What he means is part of his answer as to why most of the US states retain the death penalty, when all the other mature Western nations abolished it 30 years ago. It is, he says, because the US is democratic at a grass-roots level, and most people in most countries, even those who’ve abolished judicial executions, believe in capital punishment. In Western Europe, for example, the death penalty was abolished “from the top down” — in other words well-educated liberals high up in government made sure it was prohibited. But in the US, politicians in the 35 states that retain the death penalty know that if they came out against the punishment they would lose considerable support in their constituencies. So they keep quiet, and the supreme penalty is as a result enacted today with, in Professor Garland’s words, “an awkwardness, an anxiety, and sometimes a palpable embarrassment”.
The fascination, albeit at times grisly, of this book lies in the details. Garland’s general position is that the US is not more barbarous than its European counterparts, but is instead traveling along the same abolitionist path they traveled, if more slowly. All executions were banned in 1968, for example, but then the practice was revived nine years later.
Executions remain commonest in the south, and the parallel with lynchings is considered at length. Those horrific acts of unpunished popular retribution, committed by whites against black males suspected of rapes of white women, make one of the ugliest episodes in US history. Many thousands occurred between 1890 and 1940. Legal trials in the same situations were not much better, Garland remarks, with the same whites often in charge on both occasions. But statistics do not entirely support comparisons with modern execution. Even though poorly-represented blacks accused of atrocious crimes against whites are most likely to be sentenced to death, and a disproportionate number of blacks are executed in proportion to their overall numbers, most serial killers (for instance) are nevertheless in fact white.
The figures are that around 60 executions are carried out in the US every year — 20th century highs were 98 in 1999, and 199 in 1935. Since the reintroduction of judicial killing in 1976, there have been 1,193 executions, over a third of them in Texas.

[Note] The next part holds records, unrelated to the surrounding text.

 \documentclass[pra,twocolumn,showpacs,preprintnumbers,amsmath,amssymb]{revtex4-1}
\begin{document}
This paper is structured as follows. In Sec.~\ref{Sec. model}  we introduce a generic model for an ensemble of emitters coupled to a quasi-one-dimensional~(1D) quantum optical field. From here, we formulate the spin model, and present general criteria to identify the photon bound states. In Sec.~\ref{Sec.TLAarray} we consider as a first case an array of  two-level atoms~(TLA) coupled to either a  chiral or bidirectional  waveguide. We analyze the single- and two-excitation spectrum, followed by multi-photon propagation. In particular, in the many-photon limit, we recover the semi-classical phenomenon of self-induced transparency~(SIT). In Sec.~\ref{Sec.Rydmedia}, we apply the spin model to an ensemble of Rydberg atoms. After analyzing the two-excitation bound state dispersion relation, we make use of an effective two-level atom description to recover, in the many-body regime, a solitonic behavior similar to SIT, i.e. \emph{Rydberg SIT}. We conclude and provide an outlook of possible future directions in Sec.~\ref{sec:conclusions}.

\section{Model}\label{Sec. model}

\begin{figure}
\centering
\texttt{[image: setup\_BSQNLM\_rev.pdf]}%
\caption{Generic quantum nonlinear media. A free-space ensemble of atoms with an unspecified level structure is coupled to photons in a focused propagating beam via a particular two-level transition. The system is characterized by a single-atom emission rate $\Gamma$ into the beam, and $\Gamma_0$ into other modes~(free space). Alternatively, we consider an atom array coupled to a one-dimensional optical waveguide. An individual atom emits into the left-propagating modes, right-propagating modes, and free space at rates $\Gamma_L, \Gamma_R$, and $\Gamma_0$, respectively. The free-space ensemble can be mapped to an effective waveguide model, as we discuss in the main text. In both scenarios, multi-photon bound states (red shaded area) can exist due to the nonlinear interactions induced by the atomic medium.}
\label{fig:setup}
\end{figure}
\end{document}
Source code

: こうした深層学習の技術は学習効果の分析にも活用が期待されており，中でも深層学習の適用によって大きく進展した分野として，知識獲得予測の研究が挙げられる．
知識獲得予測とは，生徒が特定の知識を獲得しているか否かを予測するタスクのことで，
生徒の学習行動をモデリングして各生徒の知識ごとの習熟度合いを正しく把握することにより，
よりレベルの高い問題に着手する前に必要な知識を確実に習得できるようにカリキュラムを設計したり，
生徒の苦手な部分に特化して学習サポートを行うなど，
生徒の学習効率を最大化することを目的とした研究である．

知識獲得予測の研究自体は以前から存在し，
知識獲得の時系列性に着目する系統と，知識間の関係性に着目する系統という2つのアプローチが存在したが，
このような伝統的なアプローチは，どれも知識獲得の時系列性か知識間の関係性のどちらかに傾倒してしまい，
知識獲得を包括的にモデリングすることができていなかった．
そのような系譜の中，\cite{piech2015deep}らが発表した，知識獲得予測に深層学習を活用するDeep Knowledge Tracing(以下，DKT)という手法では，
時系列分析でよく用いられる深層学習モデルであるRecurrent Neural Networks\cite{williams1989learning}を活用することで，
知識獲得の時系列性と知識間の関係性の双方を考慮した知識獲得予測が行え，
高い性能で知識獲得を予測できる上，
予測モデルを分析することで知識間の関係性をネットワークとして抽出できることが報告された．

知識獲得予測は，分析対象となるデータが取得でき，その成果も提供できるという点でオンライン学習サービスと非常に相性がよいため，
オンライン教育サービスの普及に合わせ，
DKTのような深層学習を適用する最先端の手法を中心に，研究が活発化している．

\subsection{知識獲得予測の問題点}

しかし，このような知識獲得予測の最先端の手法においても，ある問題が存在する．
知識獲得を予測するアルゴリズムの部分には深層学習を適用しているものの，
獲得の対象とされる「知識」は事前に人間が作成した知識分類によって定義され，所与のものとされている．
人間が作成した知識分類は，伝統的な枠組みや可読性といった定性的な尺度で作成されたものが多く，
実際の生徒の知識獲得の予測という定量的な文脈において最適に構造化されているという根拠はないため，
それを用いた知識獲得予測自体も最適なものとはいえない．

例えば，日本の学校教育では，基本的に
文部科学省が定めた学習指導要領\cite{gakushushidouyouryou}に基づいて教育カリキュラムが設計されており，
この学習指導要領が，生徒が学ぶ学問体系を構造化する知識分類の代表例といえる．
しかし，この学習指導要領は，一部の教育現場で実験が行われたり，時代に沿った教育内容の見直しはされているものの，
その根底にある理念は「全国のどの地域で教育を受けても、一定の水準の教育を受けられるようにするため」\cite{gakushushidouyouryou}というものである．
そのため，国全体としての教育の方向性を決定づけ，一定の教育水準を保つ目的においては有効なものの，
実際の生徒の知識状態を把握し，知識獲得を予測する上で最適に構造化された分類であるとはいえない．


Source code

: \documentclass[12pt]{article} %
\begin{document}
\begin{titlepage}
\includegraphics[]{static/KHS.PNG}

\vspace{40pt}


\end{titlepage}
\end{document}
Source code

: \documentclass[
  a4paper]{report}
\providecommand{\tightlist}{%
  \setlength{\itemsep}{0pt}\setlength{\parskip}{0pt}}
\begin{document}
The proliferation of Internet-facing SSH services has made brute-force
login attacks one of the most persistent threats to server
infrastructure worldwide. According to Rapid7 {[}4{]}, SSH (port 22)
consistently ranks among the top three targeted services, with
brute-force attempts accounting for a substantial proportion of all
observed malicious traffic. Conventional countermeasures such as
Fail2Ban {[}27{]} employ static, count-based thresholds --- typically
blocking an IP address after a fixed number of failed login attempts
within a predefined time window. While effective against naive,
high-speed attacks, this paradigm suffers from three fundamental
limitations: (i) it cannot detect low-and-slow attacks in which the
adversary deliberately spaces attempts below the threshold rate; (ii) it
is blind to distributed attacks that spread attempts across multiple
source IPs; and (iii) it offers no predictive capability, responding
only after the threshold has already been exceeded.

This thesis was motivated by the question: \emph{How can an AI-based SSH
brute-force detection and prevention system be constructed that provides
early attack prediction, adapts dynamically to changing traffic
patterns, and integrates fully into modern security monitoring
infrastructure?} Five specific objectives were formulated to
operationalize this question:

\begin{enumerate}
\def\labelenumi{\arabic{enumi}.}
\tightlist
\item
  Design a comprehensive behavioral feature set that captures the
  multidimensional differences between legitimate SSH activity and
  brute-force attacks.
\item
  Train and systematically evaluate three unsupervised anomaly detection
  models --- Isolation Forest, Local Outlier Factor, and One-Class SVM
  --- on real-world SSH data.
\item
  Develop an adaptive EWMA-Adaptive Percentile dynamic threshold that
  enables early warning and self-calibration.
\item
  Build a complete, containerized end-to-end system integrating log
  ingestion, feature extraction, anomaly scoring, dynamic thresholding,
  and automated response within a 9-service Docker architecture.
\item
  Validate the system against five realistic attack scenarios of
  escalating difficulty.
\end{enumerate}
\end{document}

Michigan abolished the practice entirely in 1846. Of the 35 states that retain the penalty, a third rarely or never use it, a third have large death-row populations but relatively few actual executions, and a third regularly impose death sentences and regularly carry them out.
Elsewhere, a few advanced industrialized countries still retain the penalty, including Taiwan, Japan and India. But most have abolished it — Portugal in 1867, followed by Norway, Sweden, the Netherlands and Belgium. Today, no country can be an EU member if it retains capital punishment.
Generally European history displays an increasing humanity. Judicial torture was extensively banned in the later 18th century, the exhibition of executed bodies in the early 19th, and public executions in the mid-19th, though France continued guillotining in public until 1939. The last public execution in the UK was in 1868, and in the US (in Missouri) in 1937.